**Directions for this task:** Beginning with the first line, return the material verbatim and without pictures.

**Dataset entries:**
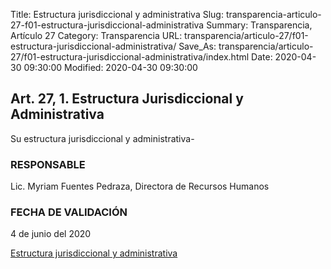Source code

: Title: Estructura jurisdiccional y administrativa
Slug: transparencia-articulo-27-f01-estructura-jurisdiccional-administrativa
Summary: Transparencia, Artículo 27
Category: Transparencia
URL: transparencia/articulo-27/f01-estructura-jurisdiccional-administrativa/
Save_As: transparencia/articulo-27/f01-estructura-jurisdiccional-administrativa/index.html
Date: 2020-04-30 09:30:00
Modified: 2020-04-30 09:30:00


## Art. 27, 1. Estructura Jurisdiccional y Administrativa

Su estructura jurisdiccional y administrativa-

### RESPONSABLE

Lic. Myriam Fuentes Pedraza, Directora de Recursos Humanos

### FECHA DE VALIDACIÓN

4 de junio del 2020

[Estructura jurisdiccional y administrativa](https://www.pjecz.gob.mx/transparencia/articulo-21/f01-estructura-organica/)


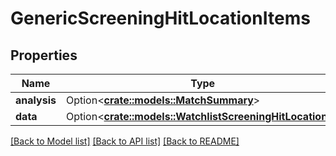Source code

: # GenericScreeningHitLocationItems

## Properties

Name | Type | Description | Notes
------------ | ------------- | ------------- | -------------
**analysis** | Option<[**crate::models::MatchSummary**](MatchSummary.md)> |  | [optional]
**data** | Option<[**crate::models::WatchlistScreeningHitLocations**](WatchlistScreeningHitLocations.md)> |  | [optional]

[[Back to Model list]](../README.md#documentation-for-models) [[Back to API list]](../README.md#documentation-for-api-endpoints) [[Back to README]](../README.md)


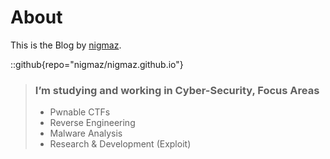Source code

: # About

This is the Blog by [nigmaz](https://github.com/nigmaz).

::github{repo="nigmaz/nigmaz.github.io"}

> ### I’m studying and working in Cyber-Security, Focus Areas
> - Pwnable CTFs
> - Reverse Engineering
> - Malware Analysis
> - Research & Development (Exploit)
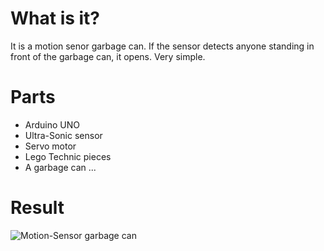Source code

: # What is it?

It is a motion senor garbage can. If the sensor detects anyone standing in front of the garbage can,
it opens. Very simple.

# Parts

- Arduino UNO
- Ultra-Sonic sensor
- Servo motor
- Lego Technic pieces
- A garbage can ...

# Result

![Motion-Sensor garbage can](https://lh3.googleusercontent.com/pw/ACtC-3dcVPOy0IxXsaoEPLodWnRa4qlbKHXajz7DdCuK6pf8fr2I6aEc0B_WYhhLjQmfxnW1QJ0pSKob8Gp5o4y1mG1i2x59EyvhKgC6eCgKmko2QDrpn7GDUwqPrI3CL8zSQzZOvqwEaEcvyW3T4njpFdG1KNVklKN7kSeTvtweCtXJVToNyUhWGFdIOVV4qd4h7MYn_07bnDuDIxzXn1xHmRThASnQSwmAdPPUepELFcaC9BMYDvrQabNICX3qli_oNgBctP6MD8RnUYasSxzTUnbJ-eXHbM2F1C4FgO0CH_adHeSz3oICpgHcNrea8Oln6BdldbZn06tsQjJiVwlB7JDsQYm06bUilXb6nhSY0rUmpiiYpMjiYgWMXgmTFecHhwQFYnr5JjndMByPFqxKcCSmF1mU5Zjoy0Hz1P8RTlczoTEIZQplmFAMaFQtqLZdGhHcV4y6a6YiFOTRL74qtlY2j0IWlxE1HRQKpQR7p2nSXf6Q0VduH2P3pLvXXgmuYpFK-TPe5Q-bUg2QV4CSvLz-eBOK4lhX8EPK9IQoIvVxrcSj-kND_IZEbb5cNZKVjGZ4c1HwbR99IileOpl9oDDZ2GFI0kUqsu7WjIaohr4E4JyFKAx17eZYZw6rF0HQsCxx4RannLf-Z3QAvWXhrufhWo_0JH1sR72skUfnlbCj_0JUtZlOTJK49BqSW-XS_8SCHCGJtxofHJeLfcrwHNxHoLQ_rxcu=w720-h1280-no?authuser=0)
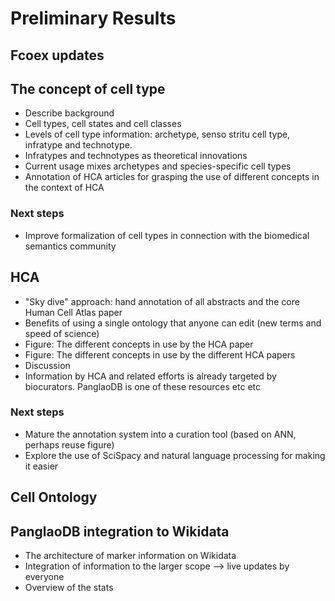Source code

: # Preliminary Results

## Fcoex updates

## The concept of cell type

* Describe background
* Cell types, cell states and cell classes
* Levels of cell type information: archetype, senso stritu cell type, infratype and technotype. 
* Infratypes and technotypes as theoretical innovations
* Current usage mixes archetypes and species-specific cell types
* Annotation of HCA articles for grasping the use of different concepts in the context of HCA

### Next steps

* Improve formalization of cell types in connection with the biomedical semantics community

## HCA 

* "Sky dive" approach: hand annotation of all abstracts and the core Human Cell Atlas paper
* Benefits of using a single ontology that anyone can edit (new terms and speed of science)
* Figure: The different concepts in use by the HCA paper
* Figure: The different concepts in use by the different HCA papers
* Discussion
* Information by HCA and related efforts is already targeted by biocurators. PanglaoDB is one of
these resources etc etc

### Next steps

* Mature the annotation system into a curation tool (based on ANN, perhaps reuse figure)
* Explore the use of SciSpacy and natural language processing for making it easier

## Cell Ontology 

## PanglaoDB integration to Wikidata

* The architecture of marker information on Wikidata
* Integration of information to the larger scope --> live updates by everyone
* Overview of the stats 

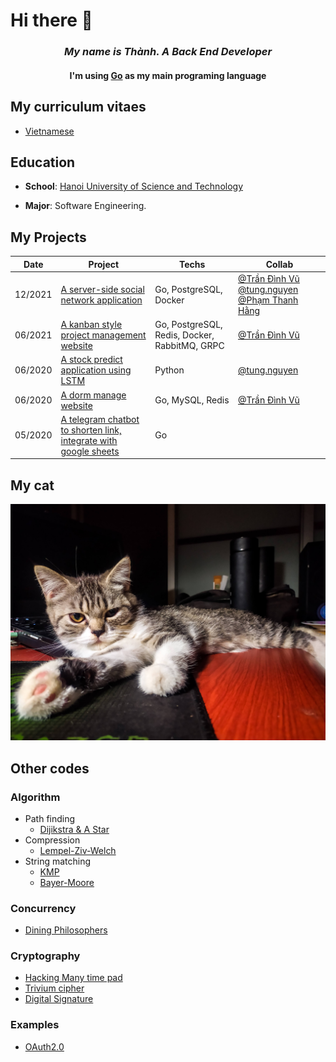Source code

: # Hi there 👋 
### <p align="center"> _My name is Thành. A Back End Developer_ </p> 
#### <p align="center"> I'm using [Go](https://golang.org/) as my main programing language </p> 

## My curriculum vitaes
- [Vietnamese](thanhppcvvi.pdf)

## Education

- **School**: [Hanoi University of Science and Technology](https://www.hust.edu.vn/)

- **Major**: Software Engineering.

## My Projects
| Date    | Project                                                                                                              | Techs                                         | Collab                                                                                                                                                   |
|---------|----------------------------------------------------------------------------------------------------------------------|-----------------------------------------------|----------------------------------------------------------------------------------------------------------------------------------------------------------|
| 12/2021 | [A server-side social network application](https://github.com/thanhpp/zola)                                          | Go, PostgreSQL, Docker                        | [@Trần Đình Vũ](https://github.com/trandinhvu13)  [@tung.nguyen](https://github.com/pinezapple)  [@Phạm Thanh Hằng](https://github.com/phamthanhhang208) |
| 06/2021 | [A kanban style project management website](https://github.com/thanhpp/prom)                                         | Go, PostgreSQL, Redis, Docker, RabbitMQ, GRPC | [@Trần Đình Vũ](https://github.com/trandinhvu13)                                                                                                         |
| 06/2020 | [A stock predict application using LSTM](https://github.com/thanhpp/HUST_20192_Project2)                             | Python                                        | [@tung.nguyen](https://github.com/pinezapple)                                                                                                            |
| 06/2020 | [A dorm  manage website](https://github.com/thanhpp/HUST_20192_QuanLyKyTucXa)                                        | Go, MySQL, Redis                              | [@Trần Đình Vũ](https://github.com/trandinhvu13)                                                                                                         |
| 05/2020 | [A telegram chatbot to shorten link, integrate with google sheets](https://github.com/DeltaTeamApp/Telegram_Chatbot) | Go                                            |                                                                                                                                                          |                                                                                                                                                       |

## My cat
![](https://github.com/thanhpp/thanhpp/blob/master/IMG_20200721_011757.jpg)

## Other codes
### Algorithm
- Path finding
  - [Dijikstra & A Star](https://github.com/thanhpp/HUST_20191_Project1/tree/master/ShortestPaths/ShortestPaths4)
- Compression
  - [Lempel-Ziv-Welch](https://gist.github.com/thanhpp/2245980b6d7f04e2cd131dbc062d6edb)
- String matching
  - [KMP](https://gist.github.com/thanhpp/cd6f6fe8085c9c338325c8ce3507159e)
  - [Bayer-Moore](https://gist.github.com/thanhpp/db459bd078c941b130476bf7c85dbe3c)

### Concurrency
- [Dining Philosophers](https://github.com/thanhpp/HUST_20182_OS)

### Cryptography
- [Hacking Many time pad](https://github.com/thanhpp/HUST/tree/main/MMVUD/project1)
- [Trivium cipher](https://github.com/thanhpp/HUST/tree/main/MMVUD/project2)
- [Digital Signature](https://github.com/thanhpp/HUST_20191_Cryptography)

### Examples
- [OAuth2.0](https://github.com/thanhpp/go-oauth2-example)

**Solution below:**
Source code

: Title: Estructura jurisdiccional y administrativa
Slug: transparencia-articulo-27-f01-estructura-jurisdiccional-administrativa
Summary: Transparencia, Artículo 27
Category: Transparencia
URL: transparencia/articulo-27/f01-estructura-jurisdiccional-administrativa/
Save_As: transparencia/articulo-27/f01-estructura-jurisdiccional-administrativa/index.html
Date: 2020-04-30 09:30:00
Modified: 2020-04-30 09:30:00


## Art. 27, 1. Estructura Jurisdiccional y Administrativa

Su estructura jurisdiccional y administrativa-

### RESPONSABLE

Lic. Myriam Fuentes Pedraza, Directora de Recursos Humanos

### FECHA DE VALIDACIÓN

4 de junio del 2020

[Estructura jurisdiccional y administrativa](https://www.pjecz.gob.mx/transparencia/articulo-21/f01-estructura-organica/)


Source code

: # GenericScreeningHitLocationItems

## Properties

Name | Type | Description | Notes
------------ | ------------- | ------------- | -------------
**analysis** | Option<[**crate::models::MatchSummary**](MatchSummary.md)> |  | [optional]
**data** | Option<[**crate::models::WatchlistScreeningHitLocations**](WatchlistScreeningHitLocations.md)> |  | [optional]

[[Back to Model list]](../README.md#documentation-for-models) [[Back to API list]](../README.md#documentation-for-api-endpoints) [[Back to README]](../README.md)


Source code

: # About

This is the Blog by [nigmaz](https://github.com/nigmaz).

::github{repo="nigmaz/nigmaz.github.io"}

> ### I’m studying and working in Cyber-Security, Focus Areas
> - Pwnable CTFs
> - Reverse Engineering
> - Malware Analysis
> - Research & Development (Exploit)
Source code

: # What is it?

It is a motion senor garbage can. If the sensor detects anyone standing in front of the garbage can,
it opens. Very simple.

# Parts

- Arduino UNO
- Ultra-Sonic sensor
- Servo motor
- Lego Technic pieces
- A garbage can ...

# Result

![Motion-Sensor garbage can](https://lh3.googleusercontent.com/pw/ACtC-3dcVPOy0IxXsaoEPLodWnRa4qlbKHXajz7DdCuK6pf8fr2I6aEc0B_WYhhLjQmfxnW1QJ0pSKob8Gp5o4y1mG1i2x59EyvhKgC6eCgKmko2QDrpn7GDUwqPrI3CL8zSQzZOvqwEaEcvyW3T4njpFdG1KNVklKN7kSeTvtweCtXJVToNyUhWGFdIOVV4qd4h7MYn_07bnDuDIxzXn1xHmRThASnQSwmAdPPUepELFcaC9BMYDvrQabNICX3qli_oNgBctP6MD8RnUYasSxzTUnbJ-eXHbM2F1C4FgO0CH_adHeSz3oICpgHcNrea8Oln6BdldbZn06tsQjJiVwlB7JDsQYm06bUilXb6nhSY0rUmpiiYpMjiYgWMXgmTFecHhwQFYnr5JjndMByPFqxKcCSmF1mU5Zjoy0Hz1P8RTlczoTEIZQplmFAMaFQtqLZdGhHcV4y6a6YiFOTRL74qtlY2j0IWlxE1HRQKpQR7p2nSXf6Q0VduH2P3pLvXXgmuYpFK-TPe5Q-bUg2QV4CSvLz-eBOK4lhX8EPK9IQoIvVxrcSj-kND_IZEbb5cNZKVjGZ4c1HwbR99IileOpl9oDDZ2GFI0kUqsu7WjIaohr4E4JyFKAx17eZYZw6rF0HQsCxx4RannLf-Z3QAvWXhrufhWo_0JH1sR72skUfnlbCj_0JUtZlOTJK49BqSW-XS_8SCHCGJtxofHJeLfcrwHNxHoLQ_rxcu=w720-h1280-no?authuser=0)
Source code

: # Preliminary Results

## Fcoex updates

## The concept of cell type

* Describe background
* Cell types, cell states and cell classes
* Levels of cell type information: archetype, senso stritu cell type, infratype and technotype. 
* Infratypes and technotypes as theoretical innovations
* Current usage mixes archetypes and species-specific cell types
* Annotation of HCA articles for grasping the use of different concepts in the context of HCA

### Next steps

* Improve formalization of cell types in connection with the biomedical semantics community

## HCA 

* "Sky dive" approach: hand annotation of all abstracts and the core Human Cell Atlas paper
* Benefits of using a single ontology that anyone can edit (new terms and speed of science)
* Figure: The different concepts in use by the HCA paper
* Figure: The different concepts in use by the different HCA papers
* Discussion
* Information by HCA and related efforts is already targeted by biocurators. PanglaoDB is one of
these resources etc etc

### Next steps

* Mature the annotation system into a curation tool (based on ANN, perhaps reuse figure)
* Explore the use of SciSpacy and natural language processing for making it easier

## Cell Ontology 

## PanglaoDB integration to Wikidata

* The architecture of marker information on Wikidata
* Integration of information to the larger scope --> live updates by everyone
* Overview of the stats 

Source code

: # Hi there 👋 
### <p align="center"> _My name is Thành. A Back End Developer_ </p> 
#### <p align="center"> I'm using [Go](https://golang.org/) as my main programing language </p> 

## My curriculum vitaes
- [Vietnamese](thanhppcvvi.pdf)

## Education

- **School**: [Hanoi University of Science and Technology](https://www.hust.edu.vn/)

- **Major**: Software Engineering.

## My Projects
| Date    | Project                                                                                                              | Techs                                         | Collab                                                                                                                                                   |
|---------|----------------------------------------------------------------------------------------------------------------------|-----------------------------------------------|----------------------------------------------------------------------------------------------------------------------------------------------------------|
| 12/2021 | [A server-side social network application](https://github.com/thanhpp/zola)                                          | Go, PostgreSQL, Docker                        | [@Trần Đình Vũ](https://github.com/trandinhvu13)  [@tung.nguyen](https://github.com/pinezapple)  [@Phạm Thanh Hằng](https://github.com/phamthanhhang208) |
| 06/2021 | [A kanban style project management website](https://github.com/thanhpp/prom)                                         | Go, PostgreSQL, Redis, Docker, RabbitMQ, GRPC | [@Trần Đình Vũ](https://github.com/trandinhvu13)                                                                                                         |
| 06/2020 | [A stock predict application using LSTM](https://github.com/thanhpp/HUST_20192_Project2)                             | Python                                        | [@tung.nguyen](https://github.com/pinezapple)                                                                                                            |
| 06/2020 | [A dorm  manage website](https://github.com/thanhpp/HUST_20192_QuanLyKyTucXa)                                        | Go, MySQL, Redis                              | [@Trần Đình Vũ](https://github.com/trandinhvu13)                                                                                                         |
| 05/2020 | [A telegram chatbot to shorten link, integrate with google sheets](https://github.com/DeltaTeamApp/Telegram_Chatbot) | Go                                            |                                                                                                                                                          |                                                                                                                                                       |

## My cat
![](https://github.com/thanhpp/thanhpp/blob/master/IMG_20200721_011757.jpg)

## Other codes
### Algorithm
- Path finding
  - [Dijikstra & A Star](https://github.com/thanhpp/HUST_20191_Project1/tree/master/ShortestPaths/ShortestPaths4)
- Compression
  - [Lempel-Ziv-Welch](https://gist.github.com/thanhpp/2245980b6d7f04e2cd131dbc062d6edb)
- String matching
  - [KMP](https://gist.github.com/thanhpp/cd6f6fe8085c9c338325c8ce3507159e)
  - [Bayer-Moore](https://gist.github.com/thanhpp/db459bd078c941b130476bf7c85dbe3c)

### Concurrency
- [Dining Philosophers](https://github.com/thanhpp/HUST_20182_OS)

### Cryptography
- [Hacking Many time pad](https://github.com/thanhpp/HUST/tree/main/MMVUD/project1)
- [Trivium cipher](https://github.com/thanhpp/HUST/tree/main/MMVUD/project2)
- [Digital Signature](https://github.com/thanhpp/HUST_20191_Cryptography)

### Examples
- [OAuth2.0](https://github.com/thanhpp/go-oauth2-example)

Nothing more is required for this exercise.